* Extracted data entries *
========
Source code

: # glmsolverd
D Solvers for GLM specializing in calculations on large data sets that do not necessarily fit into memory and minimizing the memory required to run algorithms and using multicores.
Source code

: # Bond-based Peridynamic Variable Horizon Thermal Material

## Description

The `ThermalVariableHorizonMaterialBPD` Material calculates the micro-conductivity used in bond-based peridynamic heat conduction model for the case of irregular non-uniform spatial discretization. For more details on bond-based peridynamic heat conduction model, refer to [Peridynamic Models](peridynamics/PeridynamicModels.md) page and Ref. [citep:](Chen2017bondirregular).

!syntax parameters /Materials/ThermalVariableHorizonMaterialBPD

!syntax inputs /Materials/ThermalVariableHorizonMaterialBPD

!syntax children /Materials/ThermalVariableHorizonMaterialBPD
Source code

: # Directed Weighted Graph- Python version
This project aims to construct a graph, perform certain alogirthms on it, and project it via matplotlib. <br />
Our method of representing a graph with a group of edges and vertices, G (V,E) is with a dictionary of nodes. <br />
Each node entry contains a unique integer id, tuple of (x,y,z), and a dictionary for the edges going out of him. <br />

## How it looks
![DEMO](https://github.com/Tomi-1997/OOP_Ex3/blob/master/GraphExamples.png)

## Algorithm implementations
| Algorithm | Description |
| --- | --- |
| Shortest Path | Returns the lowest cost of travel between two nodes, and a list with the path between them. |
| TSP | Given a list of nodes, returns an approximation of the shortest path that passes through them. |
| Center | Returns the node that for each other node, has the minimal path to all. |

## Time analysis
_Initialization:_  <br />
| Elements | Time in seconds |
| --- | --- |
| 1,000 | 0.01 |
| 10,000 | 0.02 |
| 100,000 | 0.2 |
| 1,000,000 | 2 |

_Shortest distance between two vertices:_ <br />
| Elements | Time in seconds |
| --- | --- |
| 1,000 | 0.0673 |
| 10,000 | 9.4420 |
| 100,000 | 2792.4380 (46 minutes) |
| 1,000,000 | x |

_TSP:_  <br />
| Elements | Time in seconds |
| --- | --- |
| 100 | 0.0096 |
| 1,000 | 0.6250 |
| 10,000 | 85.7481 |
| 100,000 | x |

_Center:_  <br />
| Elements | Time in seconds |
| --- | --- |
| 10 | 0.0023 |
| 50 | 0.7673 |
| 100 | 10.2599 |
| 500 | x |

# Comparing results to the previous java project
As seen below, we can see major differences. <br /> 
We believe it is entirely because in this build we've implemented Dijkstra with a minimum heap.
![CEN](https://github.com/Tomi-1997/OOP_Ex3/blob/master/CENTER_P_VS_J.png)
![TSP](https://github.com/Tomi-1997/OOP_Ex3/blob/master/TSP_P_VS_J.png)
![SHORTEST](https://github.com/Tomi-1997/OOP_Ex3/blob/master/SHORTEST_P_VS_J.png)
========
* BRIEF *
Up to and including the final line of the data above, please copy every line exactly, starting from the one that contains "100,000 | 0.2 |".

* ANSWER FOR THIS EXERCISE *
| 100,000 | 0.2 |
| 1,000,000 | 2 |

_Shortest distance between two vertices:_ <br />
| Elements | Time in seconds |
| --- | --- |
| 1,000 | 0.0673 |
| 10,000 | 9.4420 |
| 100,000 | 2792.4380 (46 minutes) |
| 1,000,000 | x |

_TSP:_  <br />
| Elements | Time in seconds |
| --- | --- |
| 100 | 0.0096 |
| 1,000 | 0.6250 |
| 10,000 | 85.7481 |
| 100,000 | x |

_Center:_  <br />
| Elements | Time in seconds |
| --- | --- |
| 10 | 0.0023 |
| 50 | 0.7673 |
| 100 | 10.2599 |
| 500 | x |

# Comparing results to the previous java project
As seen below, we can see major differences. <br /> 
We believe it is entirely because in this build we've implemented Dijkstra with a minimum heap.
![CEN](https://github.com/Tomi-1997/OOP_Ex3/blob/master/CENTER_P_VS_J.png)
![TSP](https://github.com/Tomi-1997/OOP_Ex3/blob/master/TSP_P_VS_J.png)
![SHORTEST](https://github.com/Tomi-1997/OOP_Ex3/blob/master/SHORTEST_P_VS_J.png)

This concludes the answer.